It was March 1996 when, after entering number 662 Prinsengracht in Amsterdam, I first discovered floating. I was greeted by Madeleine Schill, who enthusiastically told me all about the qualities of floating. I have to confess, it was love at first sight… between me and the floating tank.
I was gripped by the feeling of deep relaxation that pervaded me after the floating session, as well as by the sensation that the world outside felt quiet and peaceful. It was as though snow had just fallen during the night and you were the first to walk along the canal through the virgin snow, while everybody was still tucked up in bed. Now, 18 years on, Koan Float, which relocated to Herengracht 321 in March 1997, is a renowned phenomenon for many an Amsterdammer looking for healing and relaxation. I was particularly captivated by the holistic qualities of floating, which combine so incredibly well with various other types of bodywork. This aspect is highlighted both by the name “Koan Float” and the “Enso” in Koan Float’s logo.
The meaning of “Koan”
A “Koan” is a spiritual paradox that cannot be solved by reason.
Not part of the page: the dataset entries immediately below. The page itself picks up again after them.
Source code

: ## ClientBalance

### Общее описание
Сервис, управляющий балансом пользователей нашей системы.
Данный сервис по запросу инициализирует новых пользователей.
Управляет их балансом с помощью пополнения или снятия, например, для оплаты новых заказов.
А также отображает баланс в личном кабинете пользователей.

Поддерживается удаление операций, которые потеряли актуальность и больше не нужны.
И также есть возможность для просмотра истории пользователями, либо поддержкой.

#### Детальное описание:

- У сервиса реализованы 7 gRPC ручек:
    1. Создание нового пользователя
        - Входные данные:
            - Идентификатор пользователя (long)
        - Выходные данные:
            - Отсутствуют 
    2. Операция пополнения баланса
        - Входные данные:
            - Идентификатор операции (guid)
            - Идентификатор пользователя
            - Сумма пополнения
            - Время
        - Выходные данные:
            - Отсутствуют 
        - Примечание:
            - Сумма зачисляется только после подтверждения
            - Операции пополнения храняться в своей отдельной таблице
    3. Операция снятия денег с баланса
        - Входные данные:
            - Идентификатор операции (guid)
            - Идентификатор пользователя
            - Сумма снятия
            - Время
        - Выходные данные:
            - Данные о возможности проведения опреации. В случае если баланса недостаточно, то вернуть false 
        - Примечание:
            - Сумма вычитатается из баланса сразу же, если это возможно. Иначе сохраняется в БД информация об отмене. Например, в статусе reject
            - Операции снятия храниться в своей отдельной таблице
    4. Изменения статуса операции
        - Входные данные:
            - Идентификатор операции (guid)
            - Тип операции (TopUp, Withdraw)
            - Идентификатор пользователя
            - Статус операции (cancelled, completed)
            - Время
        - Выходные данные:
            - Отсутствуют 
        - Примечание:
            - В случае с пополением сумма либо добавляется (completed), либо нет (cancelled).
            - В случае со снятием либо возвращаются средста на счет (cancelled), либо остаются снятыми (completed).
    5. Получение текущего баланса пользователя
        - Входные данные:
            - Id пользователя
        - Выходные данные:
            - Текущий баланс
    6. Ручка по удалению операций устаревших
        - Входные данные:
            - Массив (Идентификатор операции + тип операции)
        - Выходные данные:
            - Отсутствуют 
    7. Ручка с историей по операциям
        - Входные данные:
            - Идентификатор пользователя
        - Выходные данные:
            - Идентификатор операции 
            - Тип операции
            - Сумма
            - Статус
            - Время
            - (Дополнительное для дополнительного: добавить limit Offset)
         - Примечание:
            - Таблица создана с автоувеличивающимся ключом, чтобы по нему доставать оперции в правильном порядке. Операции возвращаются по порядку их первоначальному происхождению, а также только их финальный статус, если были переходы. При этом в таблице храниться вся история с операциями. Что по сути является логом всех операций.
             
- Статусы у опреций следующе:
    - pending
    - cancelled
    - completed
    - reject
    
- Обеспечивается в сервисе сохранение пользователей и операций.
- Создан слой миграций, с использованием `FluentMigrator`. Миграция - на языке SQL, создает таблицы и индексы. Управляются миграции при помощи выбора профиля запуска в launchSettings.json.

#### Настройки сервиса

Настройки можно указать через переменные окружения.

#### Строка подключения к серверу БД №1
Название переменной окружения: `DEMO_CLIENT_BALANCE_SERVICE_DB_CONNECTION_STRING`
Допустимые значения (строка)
Most of us are familiar with the famous Koan: “What is the sound of one hand clapping?” Resolving the problem can lead to profound spiritual insight and eventually to “enlightenment”. The floating tank can also help you in this process.
“What is the sound of one hand clapping?”
An “Enso” is a circle drawn in one brush stroke and it symbolizes the perfection of each moment as it is. This means that we can let go of the never-ending desire for better and more, and, as it were, become one with just being in the moment.
Kazuaki Tanahashi, who created the enso in the Koan Float logo, said the following about floating: “It seems that floating is meditation without leg pain.”